- _TASK DESCRIPTION_
Return every line of the records, exact and in full, until you have returned the line with "- <u>任何模型或数据可公", and include none of the pictures.

- Opening Delimiter -

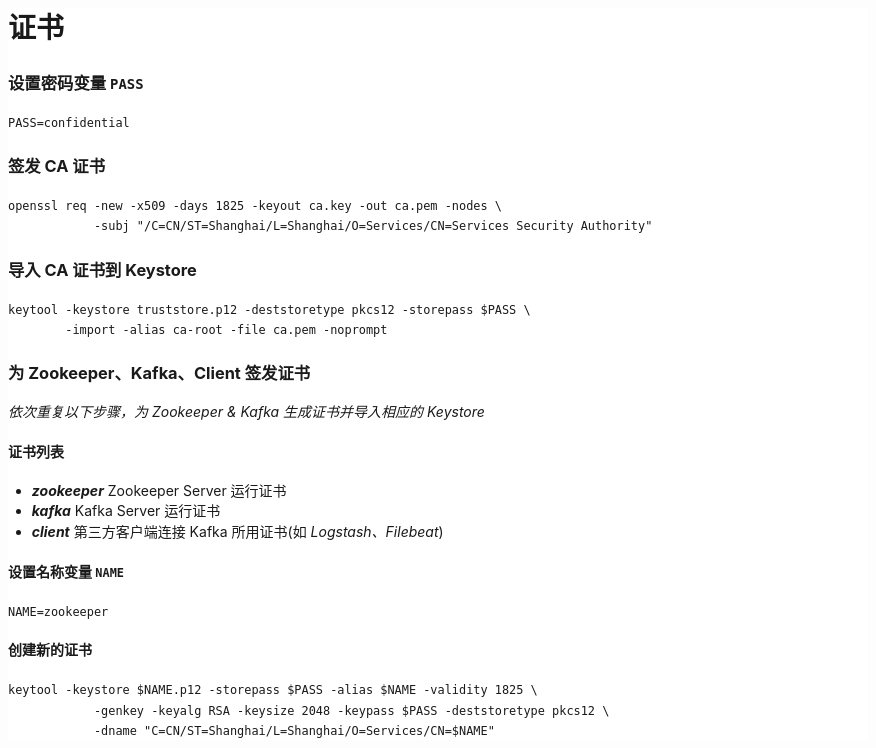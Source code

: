 

# 证书

### 设置密码变量 `PASS`

```shell
PASS=confidential
```



### 签发 CA 证书

```shell
openssl req -new -x509 -days 1825 -keyout ca.key -out ca.pem -nodes \
            -subj "/C=CN/ST=Shanghai/L=Shanghai/O=Services/CN=Services Security Authority"
```



### 导入 CA 证书到 Keystore

```shell
keytool -keystore truststore.p12 -deststoretype pkcs12 -storepass $PASS \
        -import -alias ca-root -file ca.pem -noprompt
```



### 为 Zookeeper、Kafka、Client 签发证书

*依次重复以下步骤，为 Zookeeper & Kafka 生成证书并导入相应的 Keystore*



#### 证书列表

- ***zookeeper***		Zookeeper Server 运行证书
- ***kafka***                Kafka Server 运行证书
- ***client***                第三方客户端连接 Kafka 所用证书(如 *Logstash、Filebeat*)



#### 设置名称变量 `NAME`

```shell
NAME=zookeeper
```



#### 创建新的证书

```shell
keytool -keystore $NAME.p12 -storepass $PASS -alias $NAME -validity 1825 \
		    -genkey -keyalg RSA -keysize 2048 -keypass $PASS -deststoretype pkcs12 \
		    -dname "C=CN/ST=Shanghai/L=Shanghai/O=Services/CN=$NAME"
```

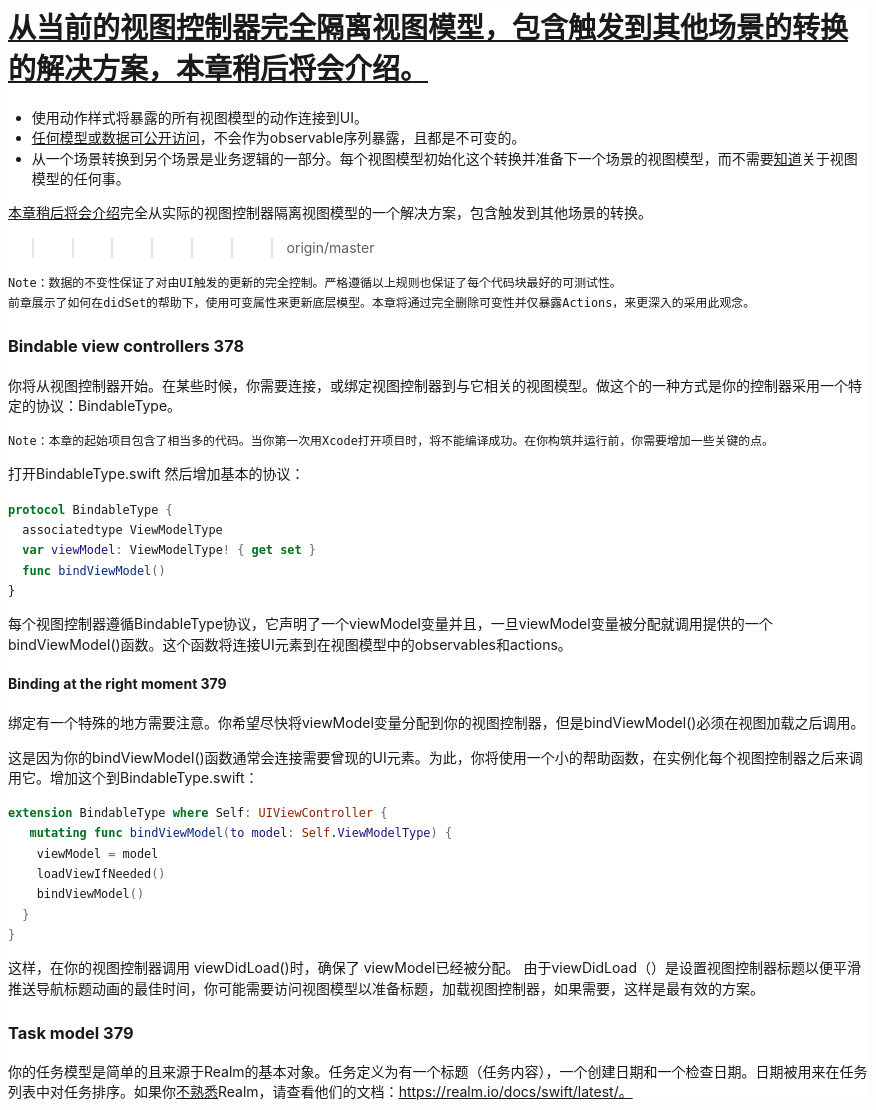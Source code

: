 <u>从当前的视图控制器完全隔离视图模型，包含触发到其他场景的转换的解决方案，本章稍后将会介绍。</u>
=======
- 使用动作样式将暴露的所有视图模型的动作连接到UI。
- <u>任何模型或数据可公开访问</u>，不会作为observable序列暴露，且都是不可变的。
- 从一个场景转换到另个场景是业务逻辑的一部分。每个视图模型初始化这个转换并准备下一个场景的视图模型，而不需要<u>知道</u>关于视图模型的任何事。

<u>本章稍后将会介绍</u>完全从实际的视图控制器隔离视图模型的一个解决方案，包含触发到其他场景的转换。
>>>>>>> origin/master

```
Note：数据的不变性保证了对由UI触发的更新的完全控制。严格遵循以上规则也保证了每个代码块最好的可测试性。
前章展示了如何在didSet的帮助下，使用可变属性来更新底层模型。本章将通过完全删除可变性并仅暴露Actions，来更深入的采用此观念。
```

### Bindable view controllers 378

你将从视图控制器开始。在某些时候，你需要连接，或绑定视图控制器到与它相关的视图模型。做这个的一种方式是你的控制器采用一个特定的协议：BindableType。

```
Note：本章的起始项目包含了相当多的代码。当你第一次用Xcode打开项目时，将不能编译成功。在你构筑并运行前，你需要增加一些关键的点。
```

打开BindableType.swift 然后增加基本的协议：

```swift
protocol BindableType {
  associatedtype ViewModelType
  var viewModel: ViewModelType! { get set }
  func bindViewModel()
}
```

每个视图控制器遵循BindableType协议，它声明了一个viewModel变量并且，一旦viewModel变量被分配就调用提供的一个bindViewModel()函数。这个函数将连接UI元素到在视图模型中的observables和actions。

#### Binding at the right moment 379

绑定有一个特殊的地方需要注意。你希望尽快将viewModel变量分配到你的视图控制器，但是bindViewModel()必须在视图加载之后调用。

这是因为你的bindViewModel()函数通常会连接需要曾现的UI元素。为此，你将使用一个小的帮助函数，在实例化每个视图控制器之后来调用它。增加这个到BindableType.swift：

```swift
extension BindableType where Self: UIViewController {
   mutating func bindViewModel(to model: Self.ViewModelType) {
    viewModel = model
    loadViewIfNeeded()
    bindViewModel()
  }
}
```

这样，在你的视图控制器调用 viewDidLoad()时，确保了 viewModel已经被分配。 由于viewDidLoad（）是设置视图控制器标题以便平滑推送导航标题动画的最佳时间，你可能需要访问视图模型以准备标题，加载视图控制器，如果需要，这样是最有效的方案。

### Task model 379

你的任务模型是简单的且来源于Realm的基本对象。任务定义为有一个标题（任务内容），一个创建日期和一个检查日期。日期被用来在任务列表中对任务排序。如果你<u>不熟悉</u>Realm，请查看他们的文档：https://realm.io/docs/swift/latest/。
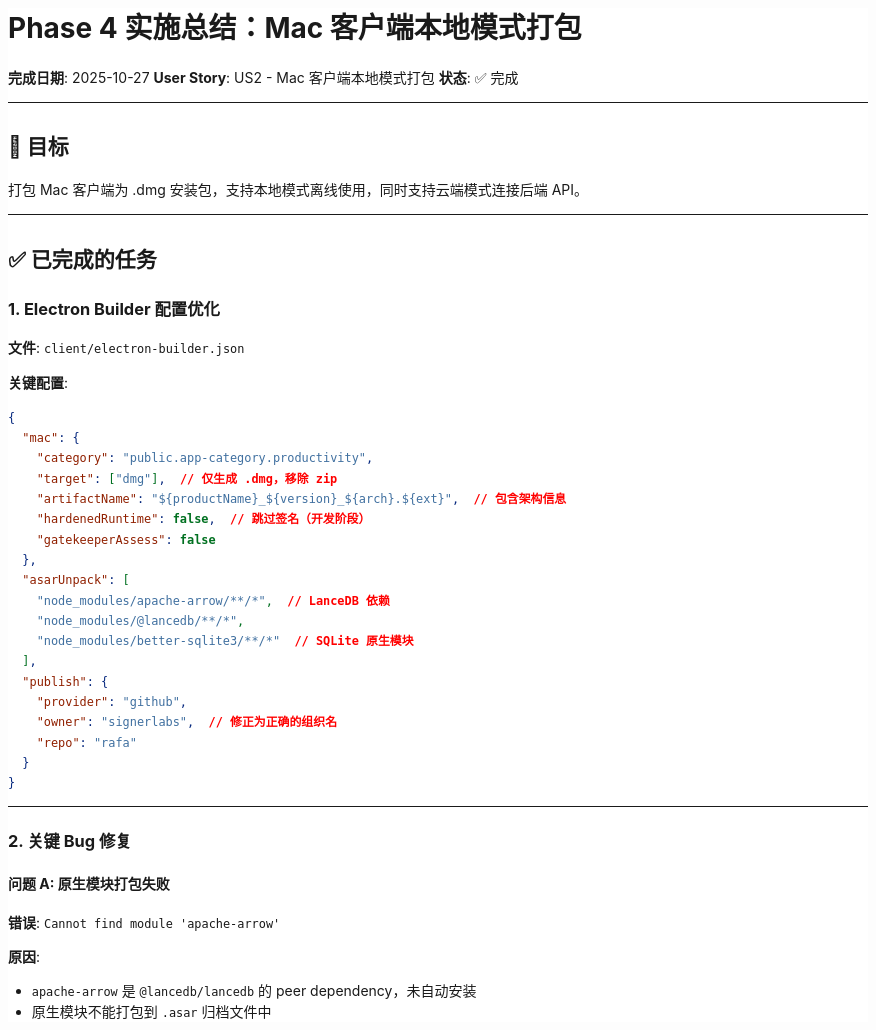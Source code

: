 # Phase 4 实施总结：Mac 客户端本地模式打包

**完成日期**: 2025-10-27
**User Story**: US2 - Mac 客户端本地模式打包
**状态**: ✅ 完成

---

## 🎯 目标

打包 Mac 客户端为 .dmg 安装包，支持本地模式离线使用，同时支持云端模式连接后端 API。

---

## ✅ 已完成的任务

### 1. Electron Builder 配置优化

**文件**: `client/electron-builder.json`

**关键配置**:
```json
{
  "mac": {
    "category": "public.app-category.productivity",
    "target": ["dmg"],  // 仅生成 .dmg，移除 zip
    "artifactName": "${productName}_${version}_${arch}.${ext}",  // 包含架构信息
    "hardenedRuntime": false,  // 跳过签名（开发阶段）
    "gatekeeperAssess": false
  },
  "asarUnpack": [
    "node_modules/apache-arrow/**/*",  // LanceDB 依赖
    "node_modules/@lancedb/**/*",
    "node_modules/better-sqlite3/**/*"  // SQLite 原生模块
  ],
  "publish": {
    "provider": "github",
    "owner": "signerlabs",  // 修正为正确的组织名
    "repo": "rafa"
  }
}
```

---

### 2. 关键 Bug 修复

#### 问题 A: 原生模块打包失败

**错误**: `Cannot find module 'apache-arrow'`

**原因**:
- `apache-arrow` 是 `@lancedb/lancedb` 的 peer dependency，未自动安装
- 原生模块不能打包到 `.asar` 归档文件中
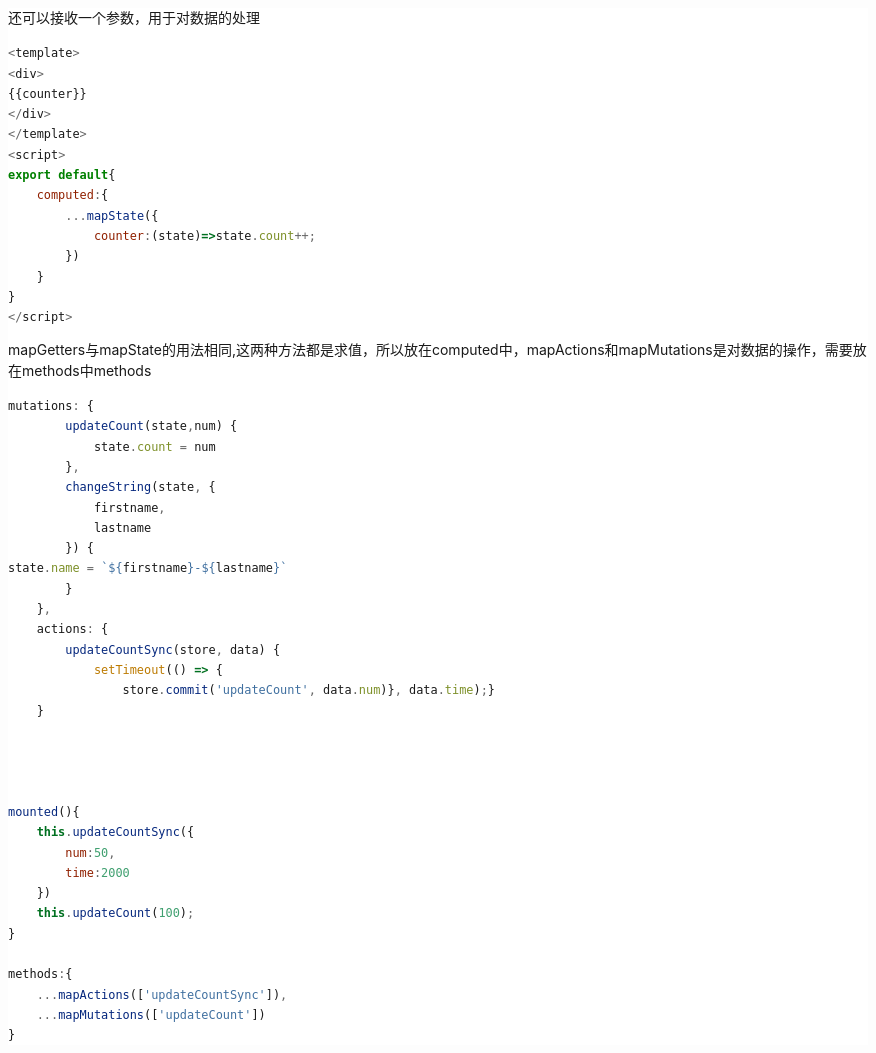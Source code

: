 还可以接收一个参数，用于对数据的处理

```javascript
<template>
<div>
{{counter}}
</div>
</template>
<script>
export default{
	computed:{
    	...mapState({
            counter:(state)=>state.count++;
    	})
	}
}
</script>
```

mapGetters与mapState的用法相同,这两种方法都是求值，所以放在computed中，mapActions和mapMutations是对数据的操作，需要放在methods中methods

```javascript
mutations: {
        updateCount(state,num) {
            state.count = num
        },
        changeString(state, {
            firstname,
            lastname
        }) {
state.name = `${firstname}-${lastname}`
        }
    },
    actions: {
        updateCountSync(store, data) {
            setTimeout(() => {
                store.commit('updateCount', data.num)}, data.time);}
    }




mounted(){
    this.updateCountSync({
        num:50,
        time:2000
    })
    this.updateCount(100);
}

methods:{
    ...mapActions(['updateCountSync']),
    ...mapMutations(['updateCount'])
}
```
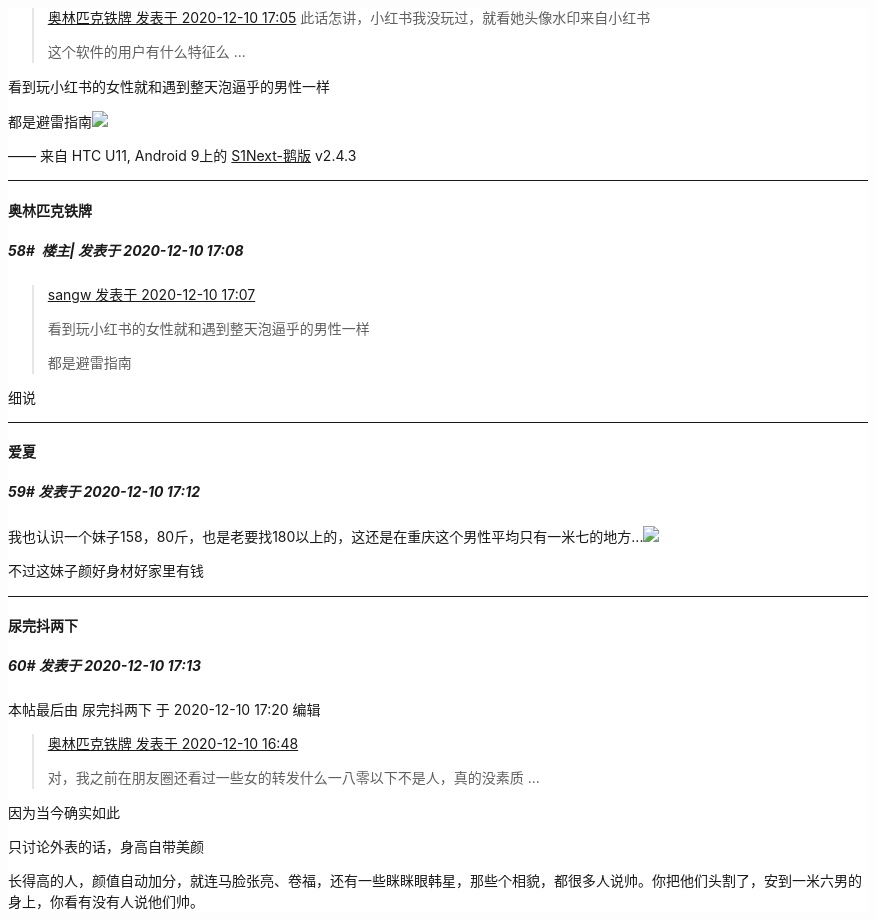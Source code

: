
<blockquote><a href="httphttps://bbs.saraba1st.com/2b/forum.php?mod=redirect&amp;goto=findpost&amp;pid=49673850&amp;ptid=1976744" target="_blank">奥林匹克铁牌 发表于 2020-12-10 17:05</a>
此话怎讲，小红书我没玩过，就看她头像水印来自小红书

这个软件的用户有什么特征么 ...</blockquote>
看到玩小红书的女性就和遇到整天泡逼乎的男性一样

都是避雷指南<img src="https://static.saraba1st.com/image/smiley/face2017/009.gif" referrerpolicy="no-referrer">

—— 来自 HTC U11, Android 9上的 [S1Next-鹅版](https://github.com/ykrank/S1-Next/releases) v2.4.3


-----

####  奥林匹克铁牌  
##### 58#         楼主| 发表于 2020-12-10 17:08


<blockquote><a href="httphttps://bbs.saraba1st.com/2b/forum.php?mod=redirect&amp;goto=findpost&amp;pid=49673876&amp;ptid=1976744" target="_blank">sangw 发表于 2020-12-10 17:07</a>

看到玩小红书的女性就和遇到整天泡逼乎的男性一样


都是避雷指南</blockquote>
细说


-----

####  爱夏  
##### 59#       发表于 2020-12-10 17:12


我也认识一个妹子158，80斤，也是老要找180以上的，这还是在重庆这个男性平均只有一米七的地方...<img src="https://static.saraba1st.com/image/smiley/face2017/037.png" referrerpolicy="no-referrer">

不过这妹子颜好身材好家里有钱


-----

####  尿完抖两下  
##### 60#       发表于 2020-12-10 17:13


 本帖最后由 尿完抖两下 于 2020-12-10 17:20 编辑 
<blockquote><a href="httphttps://bbs.saraba1st.com/2b/forum.php?mod=redirect&amp;goto=findpost&amp;pid=49673646&amp;ptid=1976744" target="_blank">奥林匹克铁牌 发表于 2020-12-10 16:48</a>

对，我之前在朋友圈还看过一些女的转发什么一八零以下不是人，真的没素质 ...</blockquote>

因为当今确实如此


只讨论外表的话，身高自带美颜


长得高的人，颜值自动加分，就连马脸张亮、卷福，还有一些眯眯眼韩星，那些个相貌，都很多人说帅。你把他们头割了，安到一米六男的身上，你看有没有人说他们帅。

- Closing Delimiter -

- _REPLY TO THE TASK_
Source code

: 

# 证书

### 设置密码变量 `PASS`

```shell
PASS=confidential
```



### 签发 CA 证书

```shell
openssl req -new -x509 -days 1825 -keyout ca.key -out ca.pem -nodes \
            -subj "/C=CN/ST=Shanghai/L=Shanghai/O=Services/CN=Services Security Authority"
```



### 导入 CA 证书到 Keystore

```shell
keytool -keystore truststore.p12 -deststoretype pkcs12 -storepass $PASS \
        -import -alias ca-root -file ca.pem -noprompt
```



### 为 Zookeeper、Kafka、Client 签发证书

*依次重复以下步骤，为 Zookeeper & Kafka 生成证书并导入相应的 Keystore*



#### 证书列表

- ***zookeeper***		Zookeeper Server 运行证书
- ***kafka***                Kafka Server 运行证书
- ***client***                第三方客户端连接 Kafka 所用证书(如 *Logstash、Filebeat*)



#### 设置名称变量 `NAME`

```shell
NAME=zookeeper
```



#### 创建新的证书

```shell
keytool -keystore $NAME.p12 -storepass $PASS -alias $NAME -validity 1825 \
		    -genkey -keyalg RSA -keysize 2048 -keypass $PASS -deststoretype pkcs12 \
		    -dname "C=CN/ST=Shanghai/L=Shanghai/O=Services/CN=$NAME"
```

Source code

: <u>从当前的视图控制器完全隔离视图模型，包含触发到其他场景的转换的解决方案，本章稍后将会介绍。</u>
=======
- 使用动作样式将暴露的所有视图模型的动作连接到UI。
- <u>任何模型或数据可公开访问</u>，不会作为observable序列暴露，且都是不可变的。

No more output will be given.